Where’s my code? Engineers navigating ethical issues on an uneven terrain
Claims to professionalism among engineers are rooted in three key elements: a specialized knowledge base, self-regulation, and a commitment to public service. 1-3 These elements have been historically codified into a set of ethical guidelines. 1, 4, 5 While these guidelines—Professional Codes of Ethics—may help engineers appreciate what not to do,4, 5 they are insufficiently specific to guide novice engineers through ethically ambiguous situations. As early 20th century artefacts, they also tend to reproduce structural inequities embedded in the history of the profession, and are thus insufficient guides for historically underrepresented groups of engineers.6-14 The Canadian Engineering Accreditation Board’s (CEAB) pairing of ethics AND equity15 demands that we look beyond the codes to help them navigate ethically ambiguous situations and patterns of privilege likely to arise in their professional lives. Our three-year project set out to fill this pedagogical gap by developing anonymous case studies based on the experiences of Canadian engineers grappling with ethical and equity-based issues in their professional lives.

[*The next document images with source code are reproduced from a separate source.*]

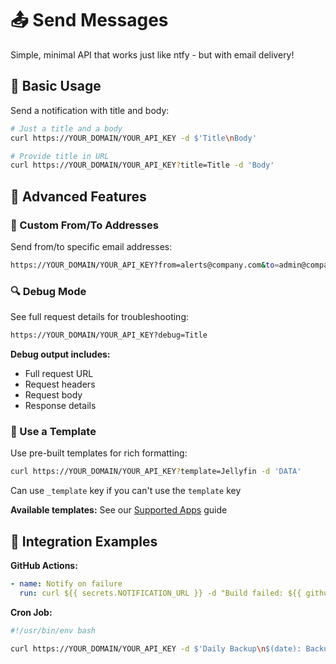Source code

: # 📤 Send Messages

Simple, minimal API that works just like ntfy - but with email delivery!

## 🚀 Basic Usage

Send a notification with title and body:

```bash
# Just a title and a body
curl https://YOUR_DOMAIN/YOUR_API_KEY -d $'Title\nBody'

# Provide title in URL
curl https://YOUR_DOMAIN/YOUR_API_KEY?title=Title -d 'Body'
```

## 🎯 Advanced Features

### 📧 Custom From/To Addresses

Send from/to specific email addresses:

```bash
https://YOUR_DOMAIN/YOUR_API_KEY?from=alerts@company.com&to=admin@company.com
```

### 🔍 Debug Mode

See full request details for troubleshooting:

```bash
https://YOUR_DOMAIN/YOUR_API_KEY?debug=Title
```

**Debug output includes:**

- Full request URL
- Request headers
- Request body
- Response details

### 🎨 Use a Template

Use pre-built templates for rich formatting:

```bash
curl https://YOUR_DOMAIN/YOUR_API_KEY?template=Jellyfin -d 'DATA'
```

Can use `_template` key if you can't use the `template` key

**Available templates:** See our [Supported Apps](../src/templates/Apps.md) guide

## 🔗 Integration Examples

**GitHub Actions:**

```yaml
- name: Notify on failure
  run: curl ${{ secrets.NOTIFICATION_URL }} -d "Build failed: ${{ github.workflow }}"
```

**Cron Job:**

```bash
#!/usr/bin/env bash

curl https://YOUR_DOMAIN/YOUR_API_KEY -d $'Daily Backup\n$(date): Backup completed successfully'
```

We conducted semi-structured career history interviews with 14 engineers deliberately diversifying our sample by discipline, career stage, and other demographic markers. After transcribing the interviews verbatim, we inductively coded them,16, 17 and developed anonymous case studies based on critical incidents shared by each participant. We then tested four completed case studies with 112 undergraduate engineering students. This paper highlights three of the fourteen cases to examine the inequitable terrain on which professional engineers navigate ethical issues in their professional lives.
Our open-ended invitation to share an ethical dilemma resulted in an interesting demographic trend. Gender figured prominently in the experiences of 5/7 women, but only 1/7 men; race figured prominently in the experiences of 2/4 racialized engineers, and 0/10 white engineers; and the only two engineers to mention sexuality were LGBTQ-identified. While not all female engineers raised the issue of gender and not all racialized engineers raised the issue of race, our findings suggest that equity issues are more prevalent in ethical dilemmas faced by historically disadvantaged groups of engineers than in those of their historically advantaged counterparts. We illustrate this finding through the cases of “Tanya,” an engineering intern who reconsiders her technical career after encountering subtle and overt discrimination in the mining industry; “Matthew,” a junior engineering operator who is asked to cover for a senior colleague who fell asleep on the job; and “Awande,” an industrial engineering student who is shocked and angered when her professor introduces the mechanization of an industry historically driven by slave labour as though it is a neutral example of engineering optimization.
Our findings suggest that equity issues are deeply engrained in engineering ethics and as such, it behoves us as engineering educators to move beyond simply exposing students to their respective ethical codes. We also need to help them navigate the challenging ethical situations they are likely to encounter in their professional lives, paying close attention to the systemic inequities structured into the profession.